Okay, back to planting. I got the tomato, sugar snap peas, cucumbers and a row of marigolds in before a torrential downpour and lightning storm rushed me out of there. One thing I’ll never understand or be able to plan for is how many seeds are in each packet. This is a complete mystery to me. There were TONS of snap peas and hardly any cucumbers. How does this compare to the yield when we harvest our veggies? I have no idea. I guess we’ll find out. I decided disburse some marigolds throughout the area the deter and discourage pests, but also because they’re beautiful. If I keep up on deadheading, I should be able to extend their flowering time.
After my weather-forced lunch break, I was back out there in the dirt. I quickly realized I was probably making one of the most common beginner mistakes: overcrowding. When I bought my seeds, I got greedy. I wanted EVERYTHING. I changed up my strategy halfway through and only planted one row of green beans, two rows of strawberries, two rows of marigolds, and had to slightly squish a couple of crops. I planted the zucchini, summer squash, onions, and watermelon as planned. Hopefully it works out.

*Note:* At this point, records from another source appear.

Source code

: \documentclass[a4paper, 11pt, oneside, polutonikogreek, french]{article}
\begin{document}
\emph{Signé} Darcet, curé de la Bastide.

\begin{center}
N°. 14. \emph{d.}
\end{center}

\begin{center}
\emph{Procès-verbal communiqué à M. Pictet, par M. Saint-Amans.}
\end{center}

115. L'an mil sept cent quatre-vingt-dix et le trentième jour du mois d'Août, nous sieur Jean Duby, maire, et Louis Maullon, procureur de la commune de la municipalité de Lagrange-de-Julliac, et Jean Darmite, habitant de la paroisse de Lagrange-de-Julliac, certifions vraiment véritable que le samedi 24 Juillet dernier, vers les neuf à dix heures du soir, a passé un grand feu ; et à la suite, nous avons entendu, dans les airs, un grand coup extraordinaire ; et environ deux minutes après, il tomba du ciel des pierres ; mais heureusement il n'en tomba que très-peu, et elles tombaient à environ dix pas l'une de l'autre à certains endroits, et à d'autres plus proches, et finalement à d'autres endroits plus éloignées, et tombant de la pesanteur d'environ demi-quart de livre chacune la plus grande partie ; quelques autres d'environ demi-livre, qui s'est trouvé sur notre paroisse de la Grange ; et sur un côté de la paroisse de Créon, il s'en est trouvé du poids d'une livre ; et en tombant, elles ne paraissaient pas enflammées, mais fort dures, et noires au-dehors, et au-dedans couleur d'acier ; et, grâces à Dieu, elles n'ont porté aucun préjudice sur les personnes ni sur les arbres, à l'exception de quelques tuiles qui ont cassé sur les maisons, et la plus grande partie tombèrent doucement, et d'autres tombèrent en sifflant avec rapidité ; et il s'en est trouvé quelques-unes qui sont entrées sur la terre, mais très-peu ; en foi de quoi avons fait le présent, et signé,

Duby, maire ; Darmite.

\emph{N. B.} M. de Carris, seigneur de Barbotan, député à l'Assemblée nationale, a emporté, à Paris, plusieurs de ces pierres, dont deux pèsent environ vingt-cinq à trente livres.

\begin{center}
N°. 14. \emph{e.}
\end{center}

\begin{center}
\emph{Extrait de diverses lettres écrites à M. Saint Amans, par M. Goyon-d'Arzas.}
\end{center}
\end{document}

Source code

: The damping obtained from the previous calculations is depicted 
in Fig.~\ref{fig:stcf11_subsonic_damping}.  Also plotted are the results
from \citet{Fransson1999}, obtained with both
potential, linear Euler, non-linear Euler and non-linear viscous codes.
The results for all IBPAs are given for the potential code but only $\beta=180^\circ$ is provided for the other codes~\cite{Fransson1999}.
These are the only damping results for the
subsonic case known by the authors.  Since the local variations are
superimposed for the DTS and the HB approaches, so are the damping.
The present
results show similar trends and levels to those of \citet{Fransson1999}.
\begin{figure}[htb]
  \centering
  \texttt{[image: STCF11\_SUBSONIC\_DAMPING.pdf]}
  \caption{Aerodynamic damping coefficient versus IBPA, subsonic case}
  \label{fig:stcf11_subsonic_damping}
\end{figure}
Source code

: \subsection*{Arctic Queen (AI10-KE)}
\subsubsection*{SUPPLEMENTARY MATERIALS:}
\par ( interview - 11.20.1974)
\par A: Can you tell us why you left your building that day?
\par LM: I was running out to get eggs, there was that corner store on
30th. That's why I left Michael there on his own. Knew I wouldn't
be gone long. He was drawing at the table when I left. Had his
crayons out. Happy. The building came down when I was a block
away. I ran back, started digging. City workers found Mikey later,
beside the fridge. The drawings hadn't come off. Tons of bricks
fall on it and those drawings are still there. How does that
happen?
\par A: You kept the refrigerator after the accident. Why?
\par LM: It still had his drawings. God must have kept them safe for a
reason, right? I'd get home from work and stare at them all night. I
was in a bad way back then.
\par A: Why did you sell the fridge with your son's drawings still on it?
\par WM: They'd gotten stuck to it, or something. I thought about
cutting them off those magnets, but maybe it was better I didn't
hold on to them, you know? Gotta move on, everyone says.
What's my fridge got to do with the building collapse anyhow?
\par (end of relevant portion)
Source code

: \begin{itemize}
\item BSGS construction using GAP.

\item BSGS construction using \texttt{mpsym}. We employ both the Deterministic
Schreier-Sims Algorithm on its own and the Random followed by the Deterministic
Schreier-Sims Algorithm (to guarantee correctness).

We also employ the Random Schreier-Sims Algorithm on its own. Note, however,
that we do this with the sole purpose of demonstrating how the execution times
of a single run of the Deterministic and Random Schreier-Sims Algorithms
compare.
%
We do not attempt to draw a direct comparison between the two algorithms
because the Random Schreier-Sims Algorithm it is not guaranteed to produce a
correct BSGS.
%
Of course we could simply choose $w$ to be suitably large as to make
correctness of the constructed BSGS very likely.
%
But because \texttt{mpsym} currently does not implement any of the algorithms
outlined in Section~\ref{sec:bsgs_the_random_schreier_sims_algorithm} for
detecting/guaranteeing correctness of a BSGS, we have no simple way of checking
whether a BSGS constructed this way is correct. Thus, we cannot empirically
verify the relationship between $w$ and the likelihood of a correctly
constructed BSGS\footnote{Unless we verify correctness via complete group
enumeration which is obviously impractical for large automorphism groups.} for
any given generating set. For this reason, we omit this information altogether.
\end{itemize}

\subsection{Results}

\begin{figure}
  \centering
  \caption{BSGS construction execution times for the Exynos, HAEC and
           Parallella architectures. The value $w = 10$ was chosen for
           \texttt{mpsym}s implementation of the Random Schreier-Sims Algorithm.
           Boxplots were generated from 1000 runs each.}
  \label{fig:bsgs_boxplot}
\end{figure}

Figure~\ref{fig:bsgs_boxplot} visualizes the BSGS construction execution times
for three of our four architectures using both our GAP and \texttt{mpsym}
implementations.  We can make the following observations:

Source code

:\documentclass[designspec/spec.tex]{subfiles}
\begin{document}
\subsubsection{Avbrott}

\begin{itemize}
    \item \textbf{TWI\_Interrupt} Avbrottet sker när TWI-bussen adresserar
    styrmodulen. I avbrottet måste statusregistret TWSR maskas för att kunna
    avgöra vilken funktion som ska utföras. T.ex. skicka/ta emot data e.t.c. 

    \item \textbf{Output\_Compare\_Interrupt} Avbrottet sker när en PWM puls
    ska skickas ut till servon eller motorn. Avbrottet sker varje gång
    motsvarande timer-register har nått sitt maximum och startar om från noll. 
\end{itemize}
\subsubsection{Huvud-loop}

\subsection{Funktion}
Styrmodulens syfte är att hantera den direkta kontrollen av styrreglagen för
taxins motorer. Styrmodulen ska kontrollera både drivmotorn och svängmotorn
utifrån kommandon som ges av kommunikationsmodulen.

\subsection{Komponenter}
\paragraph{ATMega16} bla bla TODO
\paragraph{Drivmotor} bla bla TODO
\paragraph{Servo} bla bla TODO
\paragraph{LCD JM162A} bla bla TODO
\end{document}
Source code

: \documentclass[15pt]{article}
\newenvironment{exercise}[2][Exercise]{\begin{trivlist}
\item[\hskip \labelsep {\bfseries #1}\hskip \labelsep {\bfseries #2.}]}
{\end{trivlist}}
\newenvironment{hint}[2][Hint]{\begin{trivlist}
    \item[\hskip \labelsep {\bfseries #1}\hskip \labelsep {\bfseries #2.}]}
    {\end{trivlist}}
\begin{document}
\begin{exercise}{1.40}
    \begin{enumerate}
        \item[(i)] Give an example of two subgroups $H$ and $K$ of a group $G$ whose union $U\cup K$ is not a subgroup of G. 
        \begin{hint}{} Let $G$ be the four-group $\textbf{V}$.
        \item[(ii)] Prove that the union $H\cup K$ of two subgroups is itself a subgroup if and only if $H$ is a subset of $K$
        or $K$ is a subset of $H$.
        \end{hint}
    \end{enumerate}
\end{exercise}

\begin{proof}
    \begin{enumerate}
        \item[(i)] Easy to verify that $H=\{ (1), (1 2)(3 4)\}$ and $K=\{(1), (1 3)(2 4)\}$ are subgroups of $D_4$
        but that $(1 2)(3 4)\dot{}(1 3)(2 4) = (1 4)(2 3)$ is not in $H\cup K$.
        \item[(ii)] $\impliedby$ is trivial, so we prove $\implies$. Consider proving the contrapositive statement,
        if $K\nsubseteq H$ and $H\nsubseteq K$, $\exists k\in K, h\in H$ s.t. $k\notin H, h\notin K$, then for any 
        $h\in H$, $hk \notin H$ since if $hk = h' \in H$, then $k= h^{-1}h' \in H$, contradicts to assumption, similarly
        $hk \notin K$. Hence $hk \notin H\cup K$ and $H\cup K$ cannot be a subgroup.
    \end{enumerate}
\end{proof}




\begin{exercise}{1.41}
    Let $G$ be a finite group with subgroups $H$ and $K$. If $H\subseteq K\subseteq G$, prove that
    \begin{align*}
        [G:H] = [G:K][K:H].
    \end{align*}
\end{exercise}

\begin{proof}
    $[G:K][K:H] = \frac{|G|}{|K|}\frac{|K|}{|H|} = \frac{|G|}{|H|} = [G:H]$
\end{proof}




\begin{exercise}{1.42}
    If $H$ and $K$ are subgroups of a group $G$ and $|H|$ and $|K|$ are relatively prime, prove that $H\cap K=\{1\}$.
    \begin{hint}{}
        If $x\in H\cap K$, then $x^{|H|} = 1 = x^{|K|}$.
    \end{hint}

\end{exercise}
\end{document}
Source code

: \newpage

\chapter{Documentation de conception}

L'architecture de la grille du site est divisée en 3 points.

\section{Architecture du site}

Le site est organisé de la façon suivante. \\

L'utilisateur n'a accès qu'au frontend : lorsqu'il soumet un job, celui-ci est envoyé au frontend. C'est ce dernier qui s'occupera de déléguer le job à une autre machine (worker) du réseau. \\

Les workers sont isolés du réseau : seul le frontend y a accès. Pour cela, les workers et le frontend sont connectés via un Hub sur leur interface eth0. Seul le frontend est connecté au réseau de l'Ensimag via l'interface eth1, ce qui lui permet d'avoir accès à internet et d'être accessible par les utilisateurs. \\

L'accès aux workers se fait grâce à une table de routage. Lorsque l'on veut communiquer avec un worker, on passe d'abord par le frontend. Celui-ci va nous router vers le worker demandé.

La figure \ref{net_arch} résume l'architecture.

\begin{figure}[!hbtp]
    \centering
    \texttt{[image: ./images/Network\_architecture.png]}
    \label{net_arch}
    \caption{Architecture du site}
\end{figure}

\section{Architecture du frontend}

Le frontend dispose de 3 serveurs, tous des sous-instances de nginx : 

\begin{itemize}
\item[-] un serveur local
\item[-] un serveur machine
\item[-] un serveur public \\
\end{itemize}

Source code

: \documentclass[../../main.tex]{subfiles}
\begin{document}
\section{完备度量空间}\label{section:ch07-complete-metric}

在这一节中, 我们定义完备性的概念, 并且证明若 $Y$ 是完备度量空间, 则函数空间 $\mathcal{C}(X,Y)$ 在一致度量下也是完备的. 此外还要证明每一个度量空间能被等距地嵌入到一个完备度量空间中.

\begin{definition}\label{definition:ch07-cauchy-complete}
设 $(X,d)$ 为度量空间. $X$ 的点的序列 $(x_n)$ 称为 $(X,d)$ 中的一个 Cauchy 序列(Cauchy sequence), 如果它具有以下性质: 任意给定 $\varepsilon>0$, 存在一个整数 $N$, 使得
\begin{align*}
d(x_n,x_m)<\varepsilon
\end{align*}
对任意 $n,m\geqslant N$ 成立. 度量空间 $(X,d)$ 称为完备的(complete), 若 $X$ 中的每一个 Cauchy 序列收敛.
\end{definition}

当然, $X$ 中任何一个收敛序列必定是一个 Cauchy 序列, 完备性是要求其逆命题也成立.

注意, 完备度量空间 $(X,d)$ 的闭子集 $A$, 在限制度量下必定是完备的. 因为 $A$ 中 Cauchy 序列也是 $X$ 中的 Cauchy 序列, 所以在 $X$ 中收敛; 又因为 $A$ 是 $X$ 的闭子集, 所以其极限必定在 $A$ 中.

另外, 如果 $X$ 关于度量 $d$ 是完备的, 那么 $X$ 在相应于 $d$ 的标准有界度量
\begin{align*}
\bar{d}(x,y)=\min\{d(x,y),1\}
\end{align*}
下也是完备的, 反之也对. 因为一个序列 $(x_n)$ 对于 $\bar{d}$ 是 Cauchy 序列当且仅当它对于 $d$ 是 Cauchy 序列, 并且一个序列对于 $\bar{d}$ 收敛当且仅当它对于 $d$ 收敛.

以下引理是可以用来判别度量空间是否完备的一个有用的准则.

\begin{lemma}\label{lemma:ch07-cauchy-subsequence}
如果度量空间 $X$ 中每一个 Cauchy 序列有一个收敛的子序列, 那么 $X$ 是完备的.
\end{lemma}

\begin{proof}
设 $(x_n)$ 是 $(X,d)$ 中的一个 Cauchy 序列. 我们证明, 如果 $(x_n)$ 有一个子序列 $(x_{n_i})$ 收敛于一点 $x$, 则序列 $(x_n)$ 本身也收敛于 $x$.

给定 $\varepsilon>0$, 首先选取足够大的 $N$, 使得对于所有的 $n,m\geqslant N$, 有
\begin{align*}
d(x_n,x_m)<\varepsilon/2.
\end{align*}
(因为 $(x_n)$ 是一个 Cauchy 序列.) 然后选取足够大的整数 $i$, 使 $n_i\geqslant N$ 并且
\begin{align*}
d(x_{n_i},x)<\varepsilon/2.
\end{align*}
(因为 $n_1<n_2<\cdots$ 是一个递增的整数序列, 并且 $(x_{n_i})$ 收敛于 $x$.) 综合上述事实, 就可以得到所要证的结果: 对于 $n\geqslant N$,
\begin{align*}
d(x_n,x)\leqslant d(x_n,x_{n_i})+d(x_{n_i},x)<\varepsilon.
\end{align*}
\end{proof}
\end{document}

So what am I going to do with my leftover strawberries, green beans, marigolds, and packet of nasturtiums? Find a place for them in our home garden, of course. I hope it all comes together and doesn’t look too random, but I’m determined to grow grow grow this year!
One thought on “The Community Garden Plot – Part 2”
I enjoyed your post! The best way to learn gardening is by doing, and don’t worry about your mistakes. Even experienced gardeners continue to make plenty of mistakes. A useful guide for estimating crop yields, plants per person, and so on can be found here: http://www.harvesttotable.com/2011/06/vegetable_crop_yields_plants_p/, and another estimate from the LSU extension service: http://www.lsuagcenter.com/en/lawn_garden/home_gardening/vegetables/Expected+Vegetable+Garden+Yields.htm.
I don’t know where you are located, but if it’s in the US, Timber Press has a wonderful series of regional vegetable gardening guides. Look in your local library or bookstore for The Timber Press Guide to Vegetable Gardening in the [insert your region here]. Good luck!